1. A redação conferida pelas Leis estaduais nºs 14.350/2009 e 15.357/2013 aos arts. 2º, parágrafo único, 14, caput, e 27 da Lei nº 13.778/2006 reuniu em uma mesma carreira cargos com atribuições e requisitos de ingresso distintos.
2. Hipótese de provimento derivado que viola a regra do concurso público para acesso a cargo efetivo (art. 37, II, CF/88 e Súmula Vinculante 43), de modo que deve ser dada interpretação conforme aos dispositivos impugnados, a fim de afastar qualquer aplicação que possibilite a investidura de outrora ocupantes de cargos de nível médio em cargos que exijam nível superior.
3. O art. 10 da Lei nº 14.350/2009, que possibilita que todos os servidores do Grupo Ocupacional Tributação, Arrecadação e Fiscalização – TAF promovam o lançamento do crédito tributário, ainda que somente em caso excepcionais, viola o art. 37, II e XXII, da CF/88.
4. A Lei nº 14.350/2009 vigorou por mais de 13 (treze) anos, com presunção formal de constitucionalidade. Nesse contexto, a decisão deve produzir efeitos somente a partir da data da publicação da ata de julgamento, a fim de (i) preservar os atos praticados pelos servidores investidos irregularmente em cargos da carreira do grupo TAF e (ii) ressalvar as situações consolidadas exclusivamente para fins de aposentadoria.

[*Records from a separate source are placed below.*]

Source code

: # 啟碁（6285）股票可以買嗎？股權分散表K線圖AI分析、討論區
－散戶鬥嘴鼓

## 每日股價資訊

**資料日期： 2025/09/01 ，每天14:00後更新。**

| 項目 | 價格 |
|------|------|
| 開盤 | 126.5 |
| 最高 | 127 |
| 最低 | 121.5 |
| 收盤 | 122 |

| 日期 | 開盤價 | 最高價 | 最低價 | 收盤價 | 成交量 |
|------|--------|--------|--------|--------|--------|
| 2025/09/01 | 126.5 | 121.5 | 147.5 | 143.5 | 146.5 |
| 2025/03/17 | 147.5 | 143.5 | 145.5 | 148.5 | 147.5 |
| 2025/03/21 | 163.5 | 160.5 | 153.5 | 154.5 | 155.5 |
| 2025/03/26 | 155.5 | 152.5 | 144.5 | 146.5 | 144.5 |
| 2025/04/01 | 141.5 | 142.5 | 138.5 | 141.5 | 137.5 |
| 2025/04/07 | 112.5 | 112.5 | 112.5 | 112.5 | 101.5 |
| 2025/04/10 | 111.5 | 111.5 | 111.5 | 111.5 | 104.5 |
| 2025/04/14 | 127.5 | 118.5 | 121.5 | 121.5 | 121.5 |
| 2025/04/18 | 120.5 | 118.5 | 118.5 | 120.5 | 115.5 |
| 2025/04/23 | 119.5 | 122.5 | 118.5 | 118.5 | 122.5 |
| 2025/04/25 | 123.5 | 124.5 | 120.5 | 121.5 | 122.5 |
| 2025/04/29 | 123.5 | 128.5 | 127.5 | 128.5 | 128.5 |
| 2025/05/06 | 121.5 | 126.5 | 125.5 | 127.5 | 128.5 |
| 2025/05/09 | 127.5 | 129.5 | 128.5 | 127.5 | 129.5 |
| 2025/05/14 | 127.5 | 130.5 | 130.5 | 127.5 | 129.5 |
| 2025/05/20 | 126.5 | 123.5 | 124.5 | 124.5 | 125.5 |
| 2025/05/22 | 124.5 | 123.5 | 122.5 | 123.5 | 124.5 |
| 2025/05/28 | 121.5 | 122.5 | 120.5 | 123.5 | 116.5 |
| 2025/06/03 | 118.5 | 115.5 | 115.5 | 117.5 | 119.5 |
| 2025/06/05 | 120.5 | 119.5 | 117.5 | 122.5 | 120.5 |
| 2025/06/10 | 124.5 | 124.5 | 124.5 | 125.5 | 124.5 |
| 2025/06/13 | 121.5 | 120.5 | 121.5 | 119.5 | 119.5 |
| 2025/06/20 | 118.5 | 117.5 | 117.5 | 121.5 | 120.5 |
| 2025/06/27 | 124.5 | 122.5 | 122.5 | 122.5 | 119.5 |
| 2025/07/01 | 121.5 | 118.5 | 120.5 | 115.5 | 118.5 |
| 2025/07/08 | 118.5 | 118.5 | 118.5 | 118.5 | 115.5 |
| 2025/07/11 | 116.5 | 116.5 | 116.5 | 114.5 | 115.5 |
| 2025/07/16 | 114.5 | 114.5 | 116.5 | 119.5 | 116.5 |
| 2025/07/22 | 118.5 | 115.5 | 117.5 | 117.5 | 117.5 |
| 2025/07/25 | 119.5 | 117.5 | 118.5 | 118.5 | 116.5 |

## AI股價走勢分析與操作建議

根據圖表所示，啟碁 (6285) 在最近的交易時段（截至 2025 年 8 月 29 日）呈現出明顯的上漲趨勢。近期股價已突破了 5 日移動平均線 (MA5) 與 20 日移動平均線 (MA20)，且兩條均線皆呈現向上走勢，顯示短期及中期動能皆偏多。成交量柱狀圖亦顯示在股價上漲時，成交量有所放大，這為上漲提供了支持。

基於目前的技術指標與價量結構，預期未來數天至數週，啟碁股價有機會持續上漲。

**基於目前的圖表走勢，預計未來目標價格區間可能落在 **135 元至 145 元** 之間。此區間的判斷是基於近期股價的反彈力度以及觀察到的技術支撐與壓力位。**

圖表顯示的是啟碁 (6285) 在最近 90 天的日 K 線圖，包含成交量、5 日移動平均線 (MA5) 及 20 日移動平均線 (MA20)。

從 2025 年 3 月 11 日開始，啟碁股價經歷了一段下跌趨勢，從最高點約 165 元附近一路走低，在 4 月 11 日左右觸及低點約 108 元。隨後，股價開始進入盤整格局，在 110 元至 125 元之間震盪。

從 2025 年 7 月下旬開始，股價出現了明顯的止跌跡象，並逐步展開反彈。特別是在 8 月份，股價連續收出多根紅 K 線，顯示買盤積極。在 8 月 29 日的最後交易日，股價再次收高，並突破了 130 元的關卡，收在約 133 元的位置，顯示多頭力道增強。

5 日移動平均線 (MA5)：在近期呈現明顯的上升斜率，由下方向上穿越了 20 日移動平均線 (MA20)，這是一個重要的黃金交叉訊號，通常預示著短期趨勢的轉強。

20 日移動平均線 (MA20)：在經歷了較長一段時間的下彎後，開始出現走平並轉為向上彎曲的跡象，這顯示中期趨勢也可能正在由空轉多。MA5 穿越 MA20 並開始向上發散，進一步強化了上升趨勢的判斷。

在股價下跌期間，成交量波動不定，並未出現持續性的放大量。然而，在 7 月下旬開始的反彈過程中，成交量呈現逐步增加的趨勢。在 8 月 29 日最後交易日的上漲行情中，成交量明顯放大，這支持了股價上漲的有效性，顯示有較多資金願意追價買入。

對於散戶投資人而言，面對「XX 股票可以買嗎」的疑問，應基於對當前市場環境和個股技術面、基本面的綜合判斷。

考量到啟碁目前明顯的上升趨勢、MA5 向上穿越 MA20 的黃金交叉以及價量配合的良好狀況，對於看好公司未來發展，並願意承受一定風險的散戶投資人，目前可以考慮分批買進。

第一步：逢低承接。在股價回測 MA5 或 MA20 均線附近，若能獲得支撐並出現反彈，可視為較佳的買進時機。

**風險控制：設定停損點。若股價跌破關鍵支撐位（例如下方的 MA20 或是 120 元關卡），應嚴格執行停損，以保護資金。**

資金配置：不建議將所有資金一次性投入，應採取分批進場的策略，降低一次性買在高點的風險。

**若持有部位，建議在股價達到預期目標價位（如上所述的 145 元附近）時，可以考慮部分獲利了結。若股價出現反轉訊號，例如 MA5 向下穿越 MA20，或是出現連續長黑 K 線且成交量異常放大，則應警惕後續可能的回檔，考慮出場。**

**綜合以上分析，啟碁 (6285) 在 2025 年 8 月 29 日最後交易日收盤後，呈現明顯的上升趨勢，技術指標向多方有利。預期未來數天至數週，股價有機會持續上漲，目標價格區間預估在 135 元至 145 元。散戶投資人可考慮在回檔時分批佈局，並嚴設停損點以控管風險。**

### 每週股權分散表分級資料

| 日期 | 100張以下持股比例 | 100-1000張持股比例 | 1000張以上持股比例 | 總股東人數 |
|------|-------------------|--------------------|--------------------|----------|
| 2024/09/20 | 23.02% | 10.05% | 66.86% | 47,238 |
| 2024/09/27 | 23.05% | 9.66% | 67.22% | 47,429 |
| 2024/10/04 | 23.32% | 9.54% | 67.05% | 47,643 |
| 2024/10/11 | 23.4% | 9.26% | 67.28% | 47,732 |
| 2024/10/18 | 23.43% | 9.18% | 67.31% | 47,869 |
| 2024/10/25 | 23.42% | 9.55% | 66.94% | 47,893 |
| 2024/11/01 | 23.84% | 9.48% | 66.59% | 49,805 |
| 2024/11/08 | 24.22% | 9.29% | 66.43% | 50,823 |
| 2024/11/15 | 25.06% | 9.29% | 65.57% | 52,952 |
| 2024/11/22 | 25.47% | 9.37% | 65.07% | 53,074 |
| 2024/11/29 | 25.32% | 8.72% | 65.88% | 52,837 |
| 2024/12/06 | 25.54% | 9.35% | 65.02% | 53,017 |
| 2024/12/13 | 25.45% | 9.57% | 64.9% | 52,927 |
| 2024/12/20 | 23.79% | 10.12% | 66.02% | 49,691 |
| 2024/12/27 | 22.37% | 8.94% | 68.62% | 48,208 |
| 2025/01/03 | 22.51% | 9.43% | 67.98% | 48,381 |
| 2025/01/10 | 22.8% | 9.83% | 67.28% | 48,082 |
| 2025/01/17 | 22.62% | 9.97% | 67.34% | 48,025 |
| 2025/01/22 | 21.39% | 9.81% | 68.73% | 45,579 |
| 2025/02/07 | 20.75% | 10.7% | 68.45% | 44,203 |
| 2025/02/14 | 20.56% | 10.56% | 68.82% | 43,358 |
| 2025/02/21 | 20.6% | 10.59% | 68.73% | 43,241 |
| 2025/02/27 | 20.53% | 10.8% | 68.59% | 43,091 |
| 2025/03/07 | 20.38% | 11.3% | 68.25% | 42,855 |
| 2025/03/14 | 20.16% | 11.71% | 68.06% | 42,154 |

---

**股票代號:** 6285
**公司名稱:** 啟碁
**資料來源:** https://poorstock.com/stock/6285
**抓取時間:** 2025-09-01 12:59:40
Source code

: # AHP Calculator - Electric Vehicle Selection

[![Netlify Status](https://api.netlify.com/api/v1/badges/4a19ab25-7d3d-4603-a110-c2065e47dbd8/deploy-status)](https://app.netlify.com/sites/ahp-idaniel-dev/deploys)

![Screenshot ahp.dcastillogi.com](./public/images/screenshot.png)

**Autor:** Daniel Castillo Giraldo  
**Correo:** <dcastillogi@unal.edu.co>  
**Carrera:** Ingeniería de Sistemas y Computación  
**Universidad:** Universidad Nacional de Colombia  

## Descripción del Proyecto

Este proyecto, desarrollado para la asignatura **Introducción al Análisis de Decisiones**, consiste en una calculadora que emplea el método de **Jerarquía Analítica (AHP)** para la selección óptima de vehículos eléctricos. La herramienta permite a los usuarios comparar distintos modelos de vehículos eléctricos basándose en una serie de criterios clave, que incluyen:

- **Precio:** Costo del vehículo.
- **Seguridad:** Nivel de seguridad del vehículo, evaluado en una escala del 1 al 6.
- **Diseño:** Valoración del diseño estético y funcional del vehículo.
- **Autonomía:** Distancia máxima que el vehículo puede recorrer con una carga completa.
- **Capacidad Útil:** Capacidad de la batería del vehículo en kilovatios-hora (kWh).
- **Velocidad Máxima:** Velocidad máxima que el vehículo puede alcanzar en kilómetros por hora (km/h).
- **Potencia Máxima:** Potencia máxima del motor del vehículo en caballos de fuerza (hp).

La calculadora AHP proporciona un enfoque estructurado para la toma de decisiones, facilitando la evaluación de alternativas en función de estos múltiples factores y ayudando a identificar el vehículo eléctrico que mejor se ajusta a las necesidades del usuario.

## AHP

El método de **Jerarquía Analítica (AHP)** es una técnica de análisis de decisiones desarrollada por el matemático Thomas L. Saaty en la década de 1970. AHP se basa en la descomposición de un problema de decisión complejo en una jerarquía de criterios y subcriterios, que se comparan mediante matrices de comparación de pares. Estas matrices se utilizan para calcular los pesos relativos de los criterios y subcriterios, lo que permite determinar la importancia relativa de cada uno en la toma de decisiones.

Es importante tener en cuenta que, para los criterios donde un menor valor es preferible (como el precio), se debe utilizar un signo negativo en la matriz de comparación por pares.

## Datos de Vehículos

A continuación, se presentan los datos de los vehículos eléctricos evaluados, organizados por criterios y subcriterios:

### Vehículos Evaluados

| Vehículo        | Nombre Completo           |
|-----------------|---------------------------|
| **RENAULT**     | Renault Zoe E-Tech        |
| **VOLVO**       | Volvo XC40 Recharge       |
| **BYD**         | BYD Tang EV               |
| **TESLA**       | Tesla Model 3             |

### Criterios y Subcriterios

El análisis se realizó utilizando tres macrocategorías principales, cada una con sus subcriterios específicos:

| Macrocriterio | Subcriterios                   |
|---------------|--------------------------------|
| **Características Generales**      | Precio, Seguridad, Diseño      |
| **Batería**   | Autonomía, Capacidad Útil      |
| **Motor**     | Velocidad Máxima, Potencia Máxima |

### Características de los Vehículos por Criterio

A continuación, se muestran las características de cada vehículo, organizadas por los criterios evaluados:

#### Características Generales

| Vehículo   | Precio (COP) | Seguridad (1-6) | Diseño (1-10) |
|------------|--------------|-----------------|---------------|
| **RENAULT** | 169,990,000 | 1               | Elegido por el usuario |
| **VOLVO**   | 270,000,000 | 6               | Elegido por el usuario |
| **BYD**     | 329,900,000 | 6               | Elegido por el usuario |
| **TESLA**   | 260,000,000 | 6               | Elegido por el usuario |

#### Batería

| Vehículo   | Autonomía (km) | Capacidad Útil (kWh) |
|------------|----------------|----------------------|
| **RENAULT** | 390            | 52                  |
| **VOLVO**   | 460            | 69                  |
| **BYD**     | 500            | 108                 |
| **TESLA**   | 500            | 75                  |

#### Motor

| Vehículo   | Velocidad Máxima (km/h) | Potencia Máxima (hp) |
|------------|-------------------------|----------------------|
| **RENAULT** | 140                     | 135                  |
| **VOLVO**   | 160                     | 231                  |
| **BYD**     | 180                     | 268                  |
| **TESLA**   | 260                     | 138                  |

5. Ação Direta de Inconstitucionalidade cujo pedido se julga procedente, com modulação de efeitos temporais a partir da publicação do acórdão.
6. Tese de julgamento: “A equiparação de carreira de nível médio a outra de nível superior constitui forma de provimento derivado vedada pelo art. 37, II, da CF/88”.